本筆記中使用的程式語言為python,課程為:机器学习 A-Z (Machine Learning A-Z in Chinese)
程式編輯器:spyder
python版本:3.6
如何安裝及使用packege內的程式
EX1:
import Numpy #導入程式庫
X1, X2 = Numpy .meshgrid.....
EX2:
import Numpy as np
X1, X2 = np .meshgrid..... #之後使用就可以簡化
EX3:
from sklearn.ensemble import RandomForestClassifier as RFC #直接導入sklean model 內RandomForestClassifier
classifier = RFC(......
NumPy 多維數列與矩陣運算用,最常搭配matplotlib使用
np.arange(start = X_set[:, 0].min() – 1, stop = X_set[:, 0].max() + 1, step = 0.01)

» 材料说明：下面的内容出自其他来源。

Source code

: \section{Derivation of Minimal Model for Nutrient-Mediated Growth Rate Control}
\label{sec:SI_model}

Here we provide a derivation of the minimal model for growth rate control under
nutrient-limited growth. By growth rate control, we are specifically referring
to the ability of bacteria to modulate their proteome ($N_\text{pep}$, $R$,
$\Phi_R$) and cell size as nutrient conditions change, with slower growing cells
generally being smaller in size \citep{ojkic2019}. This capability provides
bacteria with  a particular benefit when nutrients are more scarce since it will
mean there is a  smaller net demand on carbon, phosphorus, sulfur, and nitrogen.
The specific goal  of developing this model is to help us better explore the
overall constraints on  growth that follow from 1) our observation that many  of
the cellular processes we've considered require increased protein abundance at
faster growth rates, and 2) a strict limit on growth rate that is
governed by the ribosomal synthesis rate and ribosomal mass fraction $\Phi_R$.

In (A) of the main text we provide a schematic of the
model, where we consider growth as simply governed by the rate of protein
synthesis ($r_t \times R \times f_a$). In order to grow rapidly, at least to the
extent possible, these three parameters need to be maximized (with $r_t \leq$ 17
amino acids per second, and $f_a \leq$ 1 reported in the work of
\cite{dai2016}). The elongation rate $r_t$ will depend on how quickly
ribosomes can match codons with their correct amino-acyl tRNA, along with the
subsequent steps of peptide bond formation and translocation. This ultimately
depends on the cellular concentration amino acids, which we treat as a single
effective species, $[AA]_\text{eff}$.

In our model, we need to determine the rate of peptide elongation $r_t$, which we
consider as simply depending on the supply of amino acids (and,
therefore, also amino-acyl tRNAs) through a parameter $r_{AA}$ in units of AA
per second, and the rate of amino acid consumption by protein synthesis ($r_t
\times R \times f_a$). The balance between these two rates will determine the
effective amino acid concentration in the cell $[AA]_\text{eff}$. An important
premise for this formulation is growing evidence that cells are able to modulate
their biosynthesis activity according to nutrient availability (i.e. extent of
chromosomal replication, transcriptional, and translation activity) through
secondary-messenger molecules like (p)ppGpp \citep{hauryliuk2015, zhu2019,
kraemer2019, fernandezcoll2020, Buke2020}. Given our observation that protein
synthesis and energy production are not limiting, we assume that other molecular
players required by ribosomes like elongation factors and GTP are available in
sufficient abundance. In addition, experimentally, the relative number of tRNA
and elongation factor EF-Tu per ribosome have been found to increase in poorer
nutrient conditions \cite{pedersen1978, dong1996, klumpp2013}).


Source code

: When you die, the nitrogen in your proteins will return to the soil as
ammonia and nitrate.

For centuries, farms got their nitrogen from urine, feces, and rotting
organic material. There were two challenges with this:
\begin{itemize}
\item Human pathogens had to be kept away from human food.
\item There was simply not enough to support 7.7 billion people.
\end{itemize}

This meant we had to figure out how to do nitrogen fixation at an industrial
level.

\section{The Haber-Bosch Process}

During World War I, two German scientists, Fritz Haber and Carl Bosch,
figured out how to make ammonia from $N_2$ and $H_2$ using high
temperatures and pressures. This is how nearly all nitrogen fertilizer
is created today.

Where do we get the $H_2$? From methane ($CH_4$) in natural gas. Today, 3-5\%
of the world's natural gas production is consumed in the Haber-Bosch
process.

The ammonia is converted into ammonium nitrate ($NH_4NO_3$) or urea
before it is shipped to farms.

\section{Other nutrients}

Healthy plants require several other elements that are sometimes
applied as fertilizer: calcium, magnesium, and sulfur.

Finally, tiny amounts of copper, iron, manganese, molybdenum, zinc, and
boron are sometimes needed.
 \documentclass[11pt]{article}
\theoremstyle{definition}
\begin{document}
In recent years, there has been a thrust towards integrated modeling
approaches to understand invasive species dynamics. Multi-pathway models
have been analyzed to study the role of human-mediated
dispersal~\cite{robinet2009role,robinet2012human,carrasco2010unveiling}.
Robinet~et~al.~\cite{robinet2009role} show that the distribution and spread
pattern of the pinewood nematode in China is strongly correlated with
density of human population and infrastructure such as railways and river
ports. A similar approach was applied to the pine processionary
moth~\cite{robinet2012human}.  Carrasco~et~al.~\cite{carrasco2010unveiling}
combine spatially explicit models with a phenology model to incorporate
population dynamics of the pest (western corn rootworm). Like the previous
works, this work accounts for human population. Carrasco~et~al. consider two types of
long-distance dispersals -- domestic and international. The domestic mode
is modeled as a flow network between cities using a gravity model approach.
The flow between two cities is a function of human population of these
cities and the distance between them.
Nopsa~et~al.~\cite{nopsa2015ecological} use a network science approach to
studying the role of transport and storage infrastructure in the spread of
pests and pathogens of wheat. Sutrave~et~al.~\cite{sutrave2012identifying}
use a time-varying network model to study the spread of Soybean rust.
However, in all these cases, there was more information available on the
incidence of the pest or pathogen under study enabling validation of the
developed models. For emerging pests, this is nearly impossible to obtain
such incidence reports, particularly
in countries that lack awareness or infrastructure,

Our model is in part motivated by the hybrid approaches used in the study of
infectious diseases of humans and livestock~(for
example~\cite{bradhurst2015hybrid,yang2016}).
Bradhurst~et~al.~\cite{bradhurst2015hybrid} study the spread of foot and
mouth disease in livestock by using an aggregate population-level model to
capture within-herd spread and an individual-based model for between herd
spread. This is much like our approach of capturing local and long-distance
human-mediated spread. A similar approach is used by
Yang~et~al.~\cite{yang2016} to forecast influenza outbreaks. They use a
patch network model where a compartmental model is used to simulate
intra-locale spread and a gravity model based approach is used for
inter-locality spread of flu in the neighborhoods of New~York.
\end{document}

Matplotlib.pyplot 視覺化套件,只有一張圖的話使用全域 pyplot 很方便
plt.xlim(X1.min(), X1.max())
plt.scatter()plt.title(“)plt.xlabel(“)plt.ylabel(“)plt.show
pandas 數據分析用
pd.read_csv(‘XXX.xsv’)
os 文件和目錄操作,學習中主要用在自動跳到工作路徑用,避免多次手動安裝路徑
os.chdir(“D:\Machine Learning A-Z Chinese Template Folder\Part 3 – Classification\Section 10 – Logistic Regression")
random
random.betavariante( thida1, 1-thida1)
sklearn 為scikit-learn縮寫,數據處理相關模組,常用程式庫如下:
from sklearn.impute import SimpleImputer #遺失數據處理
imputer = SimpleImputer(missing_values =np.nan, strategy= ‘mean’)
imputer.fit(X[:, 1:3])
X[:, 1:3] = imputer.transform(X[:, 1:3])
from sklearn.model_selection import train_test_split #自動將數據及分為訓練集及測試集
X_train, X_test, Y_train, Y_test = train_test_split(X,Y, test_size = 0.25, random_state = 0 )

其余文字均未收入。